A polygenic score for intelligence
The study also evaluated polygenic scores (PGSs), which aggregate the small effects of thousands of genetic variants into a single index estimating genetic predisposition for a trait like cognitive ability. Using large genomic datasets, the researchers calculated PGSs for the adult twins and compared these scores to their cognitive measures across development.
While there is no single “intelligence gene,” combining many variants produces predictive power. The study found that PGSs for adult GCA and educational attainment predicted cognitive ability from ages 1–2 onward (βs ranged from 0.09 to 0.44), but they did not predict the specific infant cognition measures captured at seven to nine months. This pattern indicates that genomic predictors align with later cognitive development, while very early infant behaviors carry independent information about later outcomes.
Implications and conclusions
Overall, the research indicates that genetic and environmental influences on GCA show notable stability by around age three. Infant cognition measures are less predictive than later childhood assessments, but they nonetheless provide a modest early signal. Twin analyses suggested that 22% of adult GCA variance was accounted for by genetic influences present at age three or earlier, with an additional 10% explained by shared environmental factors detectable at age one to two.
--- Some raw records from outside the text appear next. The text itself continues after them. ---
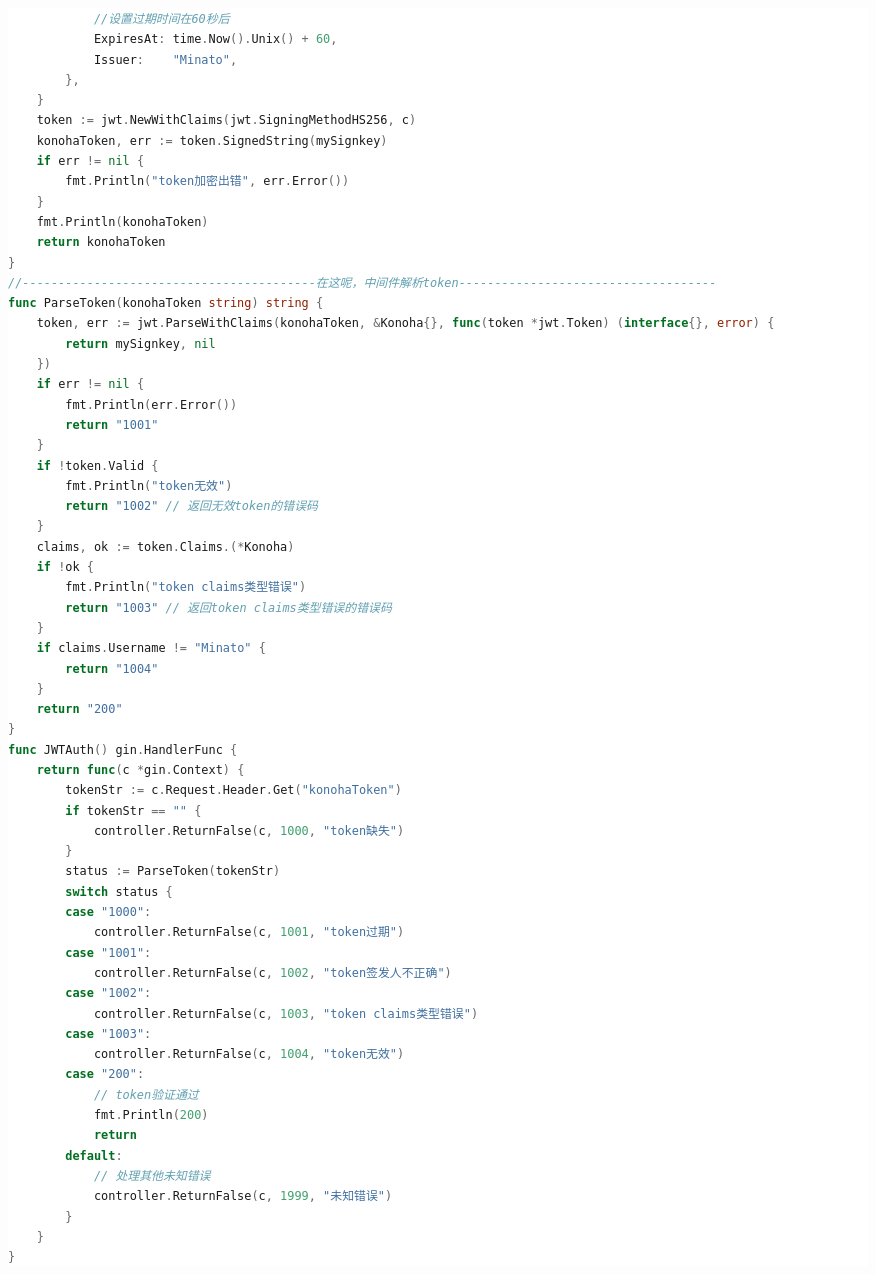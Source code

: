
 ```go
			//设置过期时间在60秒后
			ExpiresAt: time.Now().Unix() + 60,
			Issuer:    "Minato",
		},
	}
	token := jwt.NewWithClaims(jwt.SigningMethodHS256, c)
	konohaToken, err := token.SignedString(mySignkey)
	if err != nil {
		fmt.Println("token加密出错", err.Error())
	}
	fmt.Println(konohaToken)
	return konohaToken
}
//-----------------------------------------在这呢，中间件解析token------------------------------------
func ParseToken(konohaToken string) string {
	token, err := jwt.ParseWithClaims(konohaToken, &Konoha{}, func(token *jwt.Token) (interface{}, error) {
		return mySignkey, nil
	})
	if err != nil {
		fmt.Println(err.Error())
		return "1001"
	}
	if !token.Valid {
		fmt.Println("token无效")
		return "1002" // 返回无效token的错误码
	}
	claims, ok := token.Claims.(*Konoha)
	if !ok {
		fmt.Println("token claims类型错误")
		return "1003" // 返回token claims类型错误的错误码
	}
	if claims.Username != "Minato" {
		return "1004"
	}
	return "200"
}
func JWTAuth() gin.HandlerFunc {
	return func(c *gin.Context) {
		tokenStr := c.Request.Header.Get("konohaToken")
		if tokenStr == "" {
			controller.ReturnFalse(c, 1000, "token缺失")
		}
		status := ParseToken(tokenStr)
		switch status {
		case "1000":
			controller.ReturnFalse(c, 1001, "token过期")
		case "1001":
			controller.ReturnFalse(c, 1002, "token签发人不正确")
		case "1002":
			controller.ReturnFalse(c, 1003, "token claims类型错误")
		case "1003":
			controller.ReturnFalse(c, 1004, "token无效")
		case "200":
			// token验证通过
			fmt.Println(200)
			return
		default:
			// 处理其他未知错误
			controller.ReturnFalse(c, 1999, "未知错误")
		}
	}
}
```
These findings reinforce the value of both family-based and genomic data for understanding how genetic and environmental contributions to cognition change across the lifespan. They also highlight early childhood — including the pre-preschool environment — as a critical window where interventions and supportive environments may yield long-term cognitive benefits.
About this research
Author: Lisa Marshall
Source: University of Colorado
Contact: Lisa Marshall – University of Colorado
Image: Image credited to Neuroscience News
Original research: Closed access. “Stability of general cognitive ability from infancy to adulthood: A combined twin and genomic investigation” by Daniel Gustavson et al., published in PNAS. DOI cited in the original report.
Abstract
Stability of general cognitive ability from infancy to adulthood: A combined twin and genomic investigation
Measures of general cognitive ability (GCA) are known to be highly stable from adolescence onward, particularly for genetic influences. In early life (before age 3), GCA measurement is less reliable, and the relationship between infant measures and adult GCA is less well understood. Using data from the Colorado Longitudinal Twin Study (N = 1,098), the authors examined GCA across five time points (years 1–2, 3, 7, 16 and 29) and evaluated how cognitive measures at 7 and 9 months relate to later GCA.
Two infant measures — object novelty preference and tester-rated task orientation — predicted adult GCA with correlations of r = 0.16 and r = 0.18, respectively. Correlational analyses showed increasing stability of GCA across development (r = 0.39 to 0.85 between year 1–2 and adulthood). Twin analyses indicated that 22% of variance in adult GCA was attributable to genetic influences already present by age 3 or earlier, with an additional 10% explained by shared environmental influences at age 1–2. Polygenic scores for adult GCA and educational attainment predicted GCA from age 1–2 onward (βs = 0.09 to 0.44) but did not predict infant cognition. The results imply that genetic and environmental contributions to GCA are substantially stable by age 3, while infant cognition measures are less predictive of later ability.